Am Büchertisch im Cinemaxx kann man ein »Best of« ihrer Arbeiten erwerben, »The Age of Movies«, ein dicker Band (864 Seiten), quer durch die Jahrzehnte, das wäre mal ein Anfang, um die Texte der 2001 verstorbenen amerikanischen Kritikerin Pauline Kael kennenzulernen. Man könnte aber auch das Heft der (leider nicht mehr existierenden) Filmzeitschrift »Steadicam« hervorkramen, in dem sie einst gewürdigt wurde, auch mit Erstübersetzungen von Texten. Oder gleich das Dutzend jener Sammelbände (mit den meist zweideutigen Titeln) erwerben, in denen ihre Texte versammelt sind. Denn die lesen sich heute noch so anregend wie zur Zeit ihrer Entstehung – man muss mit Kaels Urteilen nicht unbedingt übereinstimmen um an den Texten selber Freude zu haben. 

Kael kam ohne ein Regelsystem aus, schrieb vielmehr als passionierte Kinogängerin, die Filme nicht unbedingt in Pressevorführungen sah. So schrieb sie manchmal auch über die Reaktion des Publikums im Kino um sie herum; für die US-Erstaufführung von Bertoluccis »Der letzte Tango in Paris« beim New York Film Festival kaufte sie sich eine Kinokarte und war so begeistert, dass sie im »New Yorker« eine zweiseitige Kritik veröffentlichte, durch die der Film (zumindest in New York) zum »Must see« wurde. Sie traute sich, Erfolgsfilme wie »The Sound of Music« zu verreißen und formulierte auch Einwände gegen Claude Lanzmans »Shoah«.
Davon können Filmkritiker heute eher nur träumen; dass ihre Texte Einfluss hätten. Bei Kael war das der Fall, sie verteidigte »Bonnie & Clyde« und pries Robert Altman, einige Regisseure haben ihrer Fürsprache nicht wenig zu verdanken. Andererseits neigte sie manchmal wohl durchaus dazu, um der Provokation willen zu provozieren. Es gibt mehrere publizierte Interviews mit ihr und Bücher über sie, interessanterweise ist sie auf den Titelbildern der Neuauflagen ihrer Sammelbände fast immer selber abgebildet, das spricht für eine anhaltende Popularität.

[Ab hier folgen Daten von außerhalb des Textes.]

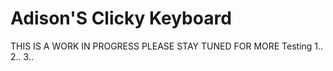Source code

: # Adison'S Clicky Keyboard

THIS IS A WORK IN PROGRESS PLEASE STAY TUNED FOR MORE
Testing 1.. 2.. 3..
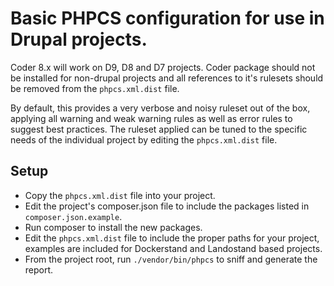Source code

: # Basic PHPCS configuration for use in Drupal projects.

Coder 8.x will work on D9, D8 and D7 projects.  Coder package should not be installed for non-drupal projects and all references to it's rulesets should be removed from the `phpcs.xml.dist` file.

By default, this provides a very verbose and noisy ruleset out of the box, applying all warning and weak warning rules as well as error rules to suggest best practices.  The ruleset applied can be tuned to the specific needs of the individual project by editing the `phpcs.xml.dist` file.

## Setup
* Copy the `phpcs.xml.dist` file into your project.
* Edit the project's composer.json file to include the packages listed in `composer.json.example`.
* Run composer to install the new packages.
* Edit the `phpcs.xml.dist` file to include the proper paths for your project, examples are included for Dockerstand and Landostand based projects.
* From the project root, run `./vendor/bin/phpcs` to sniff and generate the report.
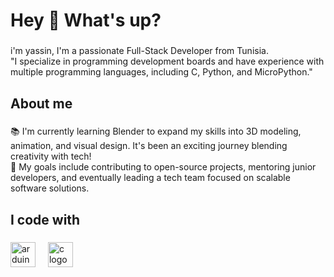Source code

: <h1 align="left">Hey 👋 What's up?</h1>

###

<p align="left">i'm yassin, I'm a passionate Full-Stack Developer from Tunisia.<br>"I specialize in programming development boards and have experience with multiple programming languages, including C, Python, and MicroPython."</p>

###

<h2 align="left">About me</h2>

###

<p align="left">📚 I'm currently learning Blender to expand my skills into 3D modeling, animation, and visual design. It's been an exciting journey blending creativity with tech!<br>🎯 My goals include contributing to open-source projects, mentoring junior developers, and eventually leading a tech team focused on scalable software solutions.</p>

###

<h2 align="left">I code with</h2>

###

<div align="left">
  <img src="https://skillicons.dev/icons?i=arduino" height="40" alt="arduino logo"  />
  <img width="12" />
  <img src="https://cdn.jsdelivr.net/gh/devicons/devicon/icons/c/c-original.svg" height="40" alt="c logo"  />
</div>

###

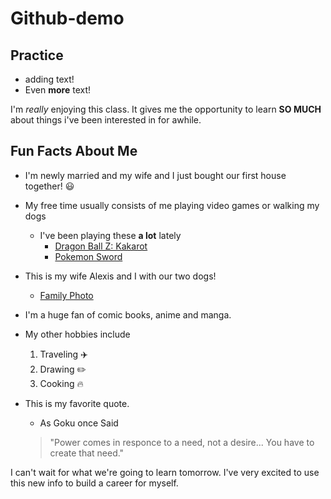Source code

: # Github-demo

## Practice

- adding text!
- Even **more** text!

I'm *really* enjoying this class. It gives me the opportunity to learn **SO MUCH** about things i've been interested in for awhile.     

## Fun Facts About Me

- I'm newly married and my wife and I just bought our first house together! :smiley: 
- My free time usually consists of me playing video games or walking my dogs
    - I've been playing these **a lot** lately 
        - [Dragon Ball Z: Kakarot](https://youtu.be/Bf85wwJuFBE) 
        - [Pokemon Sword](https://youtu.be/rWwEeHB8K2Q)
- This is my wife Alexis and I with our two dogs!
    - <a href="TylerFam.jpg">Family Photo</a>
- I'm a huge fan of comic books, anime and manga.
        
- My other hobbies include
    1. Traveling :airplane:
    2. Drawing :pencil2:
    3. Cooking :fire:
- This is my favorite quote.
    - As Goku once Said
    >"Power comes in responce to a need, not a desire...
    >You have to create that need."

I can't wait for what we're going to learn tomorrow. I've very excited to use this new info to build a career for myself.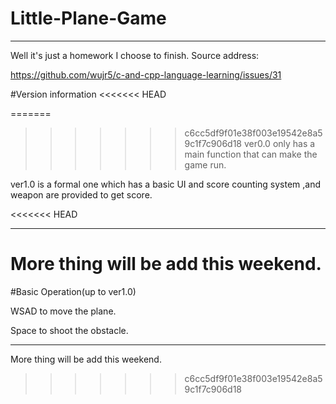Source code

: # Little-Plane-Game
---
Well it's just a homework I choose to finish.
Source address:

https://github.com/wujr5/c-and-cpp-language-learning/issues/31

#Version information
<<<<<<< HEAD

=======
>>>>>>> c6cc5df9f01e38f003e19542e8a59c1f7c906d18
ver0.0 only has a main function that can make the game run.

ver1.0 is a formal one which has a basic UI and score counting system ,and weapon are provided to get score.

<<<<<<< HEAD

---
More thing will be add this weekend.
=======
#Basic Operation(up to ver1.0)

WSAD to move the plane.

Space to shoot the obstacle.

---
More thing will be add this weekend.
>>>>>>> c6cc5df9f01e38f003e19542e8a59c1f7c906d18

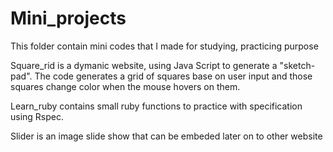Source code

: # Mini_projects

This folder contain mini codes that I made for studying, practicing purpose

Square_rid is a dymanic website, using Java Script to generate a "sketch-pad". 
The code generates a grid of squares base on user input and those squares change color when the mouse hovers on them.

Learn_ruby contains small ruby functions to practice with specification using Rspec.

Slider is an image slide show that can be embeded later on to other website

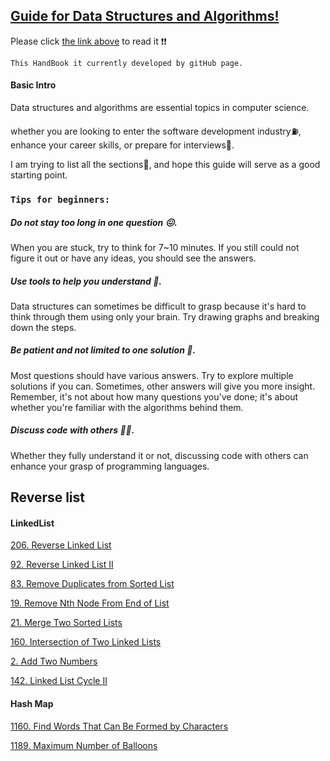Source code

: ## [Guide for Data Structures and Algorithms!](https://carolzhangzz.github.io/DataStructure_Algorithm_HandBook_PreForLeetCode/)
Please click [the link above](https://carolzhangzz.github.io/DataStructure_Algorithm_HandBook_PreForLeetCode/) to read it ❗️❗️

`This HandBook it currently developed by gitHub page.`


#### Basic Intro

Data structures and algorithms are essential topics in computer science.

whether you are looking to enter the software development industry⛽️, enhance your career skills, or prepare for interviews🚀.

I am trying to list all the sections💪, and hope this guide will serve as a good starting point.

### `Tips for beginners:`



##### Do not stay too long in one question 😖. 

When you are stuck, try to think for 7~10 minutes. If you still could not figure it out or have any ideas, you should see the answers.

##### Use tools to help you understand 📱. 

Data structures can sometimes be difficult to grasp because it's hard to think through them using only your brain. Try drawing graphs and breaking down the steps.

##### Be patient and not limited to one solution 🤔. 

Most questions should have various answers. Try to explore multiple solutions if you can. Sometimes, other answers will give you more insight. Remember, it's not about how many questions you've done; it's about whether you're familiar with the algorithms behind them.

##### Discuss code with others 👭👬. 

Whether they fully understand it or not, discussing code with others can enhance your grasp of programming languages.



## Reverse list


#### LinkedList


[206. Reverse Linked List](./Linkedlist/206.md)

[92. Reverse Linked List II](./Linkedlist/92.md)

[83. Remove Duplicates from Sorted List](./Linkedlist/83.md)

[19. Remove Nth Node From End of List](./Linkedlist/19.md)

[21. Merge Two Sorted Lists](./Linkedlist/21.md)

[160. Intersection of Two Linked Lists](./Linkedlist/160.md)

[2. Add Two Numbers](./Linkedlist/2.md)

[142. Linked List Cycle II](./Linkedlist/142.md)

#### Hash Map


[1160. Find Words That Can Be Formed by Characters](./HashTable/1160.md)

[1189. Maximum Number of Balloons](./HashTable/1189.md)


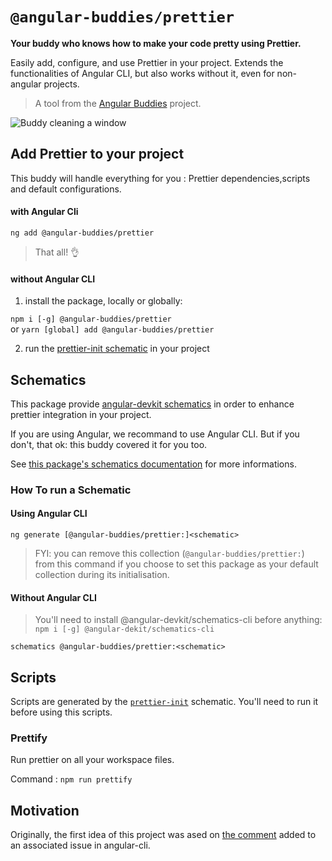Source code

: # `@angular-buddies/prettier`

**Your buddy who knows how to make your code pretty using Prettier.**

Easily add, configure, and use Prettier in your project. Extends the functionalities of Angular CLI, but also works without it, even for non-angular projects.

> A tool from the [Angular Buddies][root] project.

![Buddy cleaning a window](https://user-images.githubusercontent.com/7578400/47610736-1ab9d480-da5d-11e8-8c3b-704deab17d45.gif)

## Add Prettier to your project

This buddy will handle everything for you : Prettier dependencies,scripts and default configurations.

#### with Angular Cli

`ng add @angular-buddies/prettier`

> That all! :ok_hand:

#### without Angular CLI

1.  install the package, locally or globally:

`npm i [-g] @angular-buddies/prettier`\
or `yarn [global] add @angular-buddies/prettier`

2.  run the [prettier-init schematic][init-doc] in your project

## Schematics

This package provide [angular-devkit schematics](https://www.npmjs.com/package/@angular-devkit/schematics) in order to enhance prettier integration in your project.

If you are using Angular, we recommand to use Angular CLI. But if you don't, that ok: this buddy covered it for you too.

See [this package's schematics documentation][schematics-doc] for more informations.

### How To run a Schematic

#### Using Angular CLI

`ng generate [@angular-buddies/prettier:]<schematic>`

> FYI: you can remove this collection (`@angular-buddies/prettier:`)
> from this command if you choose to set this package as your default collection during its initialisation.

#### Without Angular CLI

> You'll need to install @angular-devkit/schematics-cli before anything:\
> `npm i [-g] @angular-dekit/schematics-cli`

`schematics @angular-buddies/prettier:<schematic>`

## Scripts

Scripts are generated by the [`prettier-init`][init-doc] schematic. You'll need to run it before using this scripts.

### Prettify

Run prettier on all your workspace files.

Command : `npm run prettify`

## Motivation

Originally, the first idea of this project was ased on [the comment](https://github.com/angular/angular-cli/issues/7379#issuecomment-324615905) added to an associated issue in angular-cli.

[root]: https://github.com/angular-buddies/angular-buddies
[schematics-doc]: https://github.com/angular-buddies/angular-buddies/blob/master/packages/prettier/doc/schematics.md
[init-doc]: https://github.com/angular-buddies/angular-buddies/blob/master/packages/prettier/doc/schematics.md#prettier-init
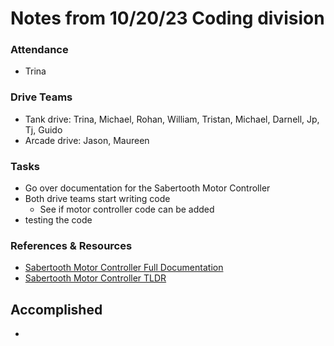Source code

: # Notes from 10/20/23 Coding division   
### Attendance
 - Trina

### Drive Teams
 - Tank drive: Trina, Michael, Rohan, William, Tristan, Michael, Darnell, Jp, Tj, Guido
 - Arcade drive: Jason, Maureen 

### Tasks
 - Go over documentation for the Sabertooth Motor Controller 
 - Both drive teams start writing code
   - See if motor controller code can be added
-   testing the code

### References & Resources 
 - <a href="http://www.dimensionengineering.com/datasheets/Sabertooth2x60.pdf">Sabertooth Motor Controller Full Documentation</a>
 - <a href="https://docs.google.com/document/d/11yAGNMltDx4X17hl0w9ZD8jwsdREbucdNOAFZO9kq2M/edit?usp=sharing>">Sabertooth Motor Controller TLDR</a> 

## Accomplished
 - 
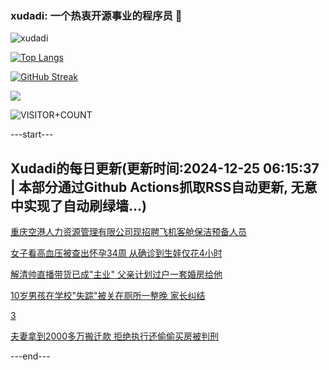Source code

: ### xudadi: 一个热衷开源事业的程序员 👋

![xudadi](https://github-readme-stats-git-masterorgs-github-readme-stats-team.vercel.app/api?username=xudadi)

[![Top Langs](https://github-readme-stats.vercel.app/api/top-langs/?username=xudadi)](https://github.com/anuraghazra/github-readme-stats)

[![GitHub Streak](https://streak-stats.demolab.com?user=xudadi&locale=zh_Hans)](https://git.io/streak-stats)

![](https://raw.githubusercontent.com/xudadi/xudadi/main/assets/github-contribution-grid-snake.svg)

![VISITOR+COUNT](https://komarev.com/ghpvc/?username=xudadi&label=VISITOR+COUNT)


---start---

## Xudadi的每日更新(更新时间:2024-12-25 06:15:37 | 本部分通过Github Actions抓取RSS自动更新, 无意中实现了自动刷绿墙...)

[重庆空港人力资源管理有限公司现招聘飞机客舱保洁预备人员](https://www.gongkaoleida.com/article/2242933)

[女子看高血压被查出怀孕34周 从确诊到生娃仅花4小时](https://m.163.com/news/article/JK5P2CJI00019SNS.html)

[解清帅直播带货已成"主业" 父亲计划过户一套婚房给他](https://m.163.com/news/article/JK71DOP9053469LG.html)

[10岁男孩在学校"失踪"被关在厕所一整晚 家长纠结](https://m.163.com/news/article/JK6RBIFU053469LG.html)

[3](https://m.163.com/touch/news/sub/domestic)

[夫妻拿到2000多万搬迁款 拒绝执行还偷偷买房被判刑](https://m.163.com/news/article/JK74P16O051492LM.html)

---end---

Der Film »What She Said: The Art of Pauline Kael« ist für Kritiker natürlich ein Muss, auch wenn man hinterher erst einmal der guten alten Zeit nachtrauert, in der alles besser war. Leider ist er – darin dem kürzlich in den Kinos gelaufenen »RBG« über eine andere große Frau nicht unähnlich – ziemlich überfrachtet, mit knappen Statements, Filmclips und vorgelesenen Kritiken. Dass die Zitate von ihr meist mit Filmclips unterlegt sind, ist zwar manchmal ganz witzig, erschwert aber die Konzentration beim Zuhören. Weniger wäre (wieder einmal) mehr gewesen. Spannend anzusehen sind aber ihre zahlreichen Auftritte bei Late Night Talkern wie Dick Cavett oder die der Regisseure, die dort über Kaels Verrisse klagen. 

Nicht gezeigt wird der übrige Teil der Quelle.